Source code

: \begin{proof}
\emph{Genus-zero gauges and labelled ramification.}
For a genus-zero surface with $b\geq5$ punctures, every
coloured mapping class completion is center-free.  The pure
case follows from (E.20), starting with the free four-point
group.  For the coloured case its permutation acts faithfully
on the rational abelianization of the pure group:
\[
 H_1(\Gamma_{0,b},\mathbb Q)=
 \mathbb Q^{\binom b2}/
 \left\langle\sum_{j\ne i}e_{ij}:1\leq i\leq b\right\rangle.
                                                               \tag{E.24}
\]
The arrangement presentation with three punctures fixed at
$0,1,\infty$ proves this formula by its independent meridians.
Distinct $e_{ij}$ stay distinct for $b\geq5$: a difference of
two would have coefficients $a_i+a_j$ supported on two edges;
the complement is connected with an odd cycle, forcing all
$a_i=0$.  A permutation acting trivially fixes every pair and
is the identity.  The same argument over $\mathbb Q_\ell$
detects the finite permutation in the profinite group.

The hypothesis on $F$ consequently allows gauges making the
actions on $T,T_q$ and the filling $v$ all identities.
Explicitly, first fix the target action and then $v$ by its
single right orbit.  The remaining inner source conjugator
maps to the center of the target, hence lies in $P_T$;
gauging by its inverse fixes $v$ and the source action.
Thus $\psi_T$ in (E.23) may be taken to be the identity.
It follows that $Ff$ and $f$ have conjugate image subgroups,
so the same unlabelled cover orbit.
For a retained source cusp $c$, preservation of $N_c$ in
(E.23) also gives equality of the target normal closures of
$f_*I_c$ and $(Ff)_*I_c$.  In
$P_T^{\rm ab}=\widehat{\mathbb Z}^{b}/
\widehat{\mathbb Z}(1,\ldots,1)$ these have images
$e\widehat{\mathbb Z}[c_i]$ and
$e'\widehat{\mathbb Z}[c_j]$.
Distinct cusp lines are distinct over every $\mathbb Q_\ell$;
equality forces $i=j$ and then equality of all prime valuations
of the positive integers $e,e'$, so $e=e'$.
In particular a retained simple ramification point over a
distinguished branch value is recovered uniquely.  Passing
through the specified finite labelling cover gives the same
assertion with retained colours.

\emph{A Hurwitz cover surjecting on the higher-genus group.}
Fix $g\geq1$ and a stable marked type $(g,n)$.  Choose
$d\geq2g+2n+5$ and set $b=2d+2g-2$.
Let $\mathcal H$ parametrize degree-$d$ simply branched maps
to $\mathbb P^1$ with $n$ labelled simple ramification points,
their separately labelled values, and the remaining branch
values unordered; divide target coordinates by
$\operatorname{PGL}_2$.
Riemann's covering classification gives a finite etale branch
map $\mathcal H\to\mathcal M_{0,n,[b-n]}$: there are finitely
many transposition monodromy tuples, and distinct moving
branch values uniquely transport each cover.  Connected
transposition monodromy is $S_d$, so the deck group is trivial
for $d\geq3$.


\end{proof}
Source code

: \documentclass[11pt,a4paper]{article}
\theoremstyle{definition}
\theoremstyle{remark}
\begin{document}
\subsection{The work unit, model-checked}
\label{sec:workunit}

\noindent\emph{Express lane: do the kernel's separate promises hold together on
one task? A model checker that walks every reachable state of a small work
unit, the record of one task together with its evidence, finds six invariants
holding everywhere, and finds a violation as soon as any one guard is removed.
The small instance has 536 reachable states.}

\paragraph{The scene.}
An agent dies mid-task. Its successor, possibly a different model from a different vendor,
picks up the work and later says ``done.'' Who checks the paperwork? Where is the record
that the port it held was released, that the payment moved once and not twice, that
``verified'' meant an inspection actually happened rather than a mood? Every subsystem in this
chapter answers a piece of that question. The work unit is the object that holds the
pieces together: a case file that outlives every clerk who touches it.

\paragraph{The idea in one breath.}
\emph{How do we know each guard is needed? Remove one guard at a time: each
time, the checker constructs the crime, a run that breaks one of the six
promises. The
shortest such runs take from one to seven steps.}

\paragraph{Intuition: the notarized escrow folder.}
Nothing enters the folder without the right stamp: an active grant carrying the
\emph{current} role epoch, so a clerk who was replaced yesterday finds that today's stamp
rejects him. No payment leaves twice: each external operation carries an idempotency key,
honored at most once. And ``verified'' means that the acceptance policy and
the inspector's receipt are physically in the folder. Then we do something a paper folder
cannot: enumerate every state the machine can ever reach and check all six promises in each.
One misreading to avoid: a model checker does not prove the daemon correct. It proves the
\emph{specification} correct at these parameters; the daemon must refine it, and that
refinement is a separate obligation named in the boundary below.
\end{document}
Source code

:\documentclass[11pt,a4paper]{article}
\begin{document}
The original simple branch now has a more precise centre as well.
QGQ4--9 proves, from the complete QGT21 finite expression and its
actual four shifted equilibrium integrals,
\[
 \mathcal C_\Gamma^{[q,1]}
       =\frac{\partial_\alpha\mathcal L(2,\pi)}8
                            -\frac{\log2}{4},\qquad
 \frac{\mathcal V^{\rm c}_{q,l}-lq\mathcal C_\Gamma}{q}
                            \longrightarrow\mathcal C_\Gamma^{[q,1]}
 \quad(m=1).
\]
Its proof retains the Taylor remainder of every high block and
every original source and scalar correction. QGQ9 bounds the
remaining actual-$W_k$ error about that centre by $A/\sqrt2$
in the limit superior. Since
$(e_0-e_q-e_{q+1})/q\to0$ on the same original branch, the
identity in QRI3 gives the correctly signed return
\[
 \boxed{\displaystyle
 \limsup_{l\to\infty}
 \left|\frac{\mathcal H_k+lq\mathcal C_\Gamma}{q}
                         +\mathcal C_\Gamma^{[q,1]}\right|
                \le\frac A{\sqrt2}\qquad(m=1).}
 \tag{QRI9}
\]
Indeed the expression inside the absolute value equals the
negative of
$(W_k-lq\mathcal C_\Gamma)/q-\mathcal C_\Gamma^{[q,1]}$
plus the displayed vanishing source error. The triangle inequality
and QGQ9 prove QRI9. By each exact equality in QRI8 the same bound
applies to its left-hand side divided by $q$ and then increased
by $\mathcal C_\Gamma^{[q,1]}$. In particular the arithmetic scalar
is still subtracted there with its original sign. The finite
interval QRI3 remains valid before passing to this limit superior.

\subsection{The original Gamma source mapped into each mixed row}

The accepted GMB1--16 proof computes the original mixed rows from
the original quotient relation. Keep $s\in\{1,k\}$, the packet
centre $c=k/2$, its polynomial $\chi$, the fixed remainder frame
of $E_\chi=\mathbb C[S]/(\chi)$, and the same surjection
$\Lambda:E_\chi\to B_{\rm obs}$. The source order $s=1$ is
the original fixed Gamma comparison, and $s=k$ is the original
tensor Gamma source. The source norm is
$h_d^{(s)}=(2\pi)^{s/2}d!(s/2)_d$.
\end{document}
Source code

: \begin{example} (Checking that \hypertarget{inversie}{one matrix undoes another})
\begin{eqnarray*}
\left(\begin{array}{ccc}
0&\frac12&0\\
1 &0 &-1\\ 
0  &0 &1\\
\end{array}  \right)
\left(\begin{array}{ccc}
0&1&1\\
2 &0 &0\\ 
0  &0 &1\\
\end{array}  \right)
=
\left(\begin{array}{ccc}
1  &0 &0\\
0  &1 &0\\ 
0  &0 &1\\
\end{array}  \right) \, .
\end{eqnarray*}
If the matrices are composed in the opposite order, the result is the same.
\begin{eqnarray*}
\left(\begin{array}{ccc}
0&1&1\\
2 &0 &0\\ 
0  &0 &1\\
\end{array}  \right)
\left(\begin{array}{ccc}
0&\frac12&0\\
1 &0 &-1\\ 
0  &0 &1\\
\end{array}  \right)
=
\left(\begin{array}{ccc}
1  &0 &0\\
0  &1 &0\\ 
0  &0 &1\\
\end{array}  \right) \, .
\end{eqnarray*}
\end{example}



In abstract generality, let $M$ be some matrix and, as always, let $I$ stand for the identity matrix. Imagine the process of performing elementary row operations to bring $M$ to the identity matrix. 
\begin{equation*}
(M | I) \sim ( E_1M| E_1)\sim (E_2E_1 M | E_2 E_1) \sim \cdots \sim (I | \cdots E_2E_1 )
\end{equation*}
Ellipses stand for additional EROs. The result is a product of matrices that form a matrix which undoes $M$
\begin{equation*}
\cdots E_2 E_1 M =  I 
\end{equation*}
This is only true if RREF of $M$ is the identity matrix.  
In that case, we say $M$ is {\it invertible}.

THE PROBLEM - Quote only the stretch of lines that starts the data above and ends with the line containing "coloured mapping class", both included.

EXERCISE OUTPUT -
Source code

: \begin{proof}
\emph{Genus-zero gauges and labelled ramification.}
For a genus-zero surface with $b\geq5$ punctures, every
coloured mapping class completion is center-free.  The pure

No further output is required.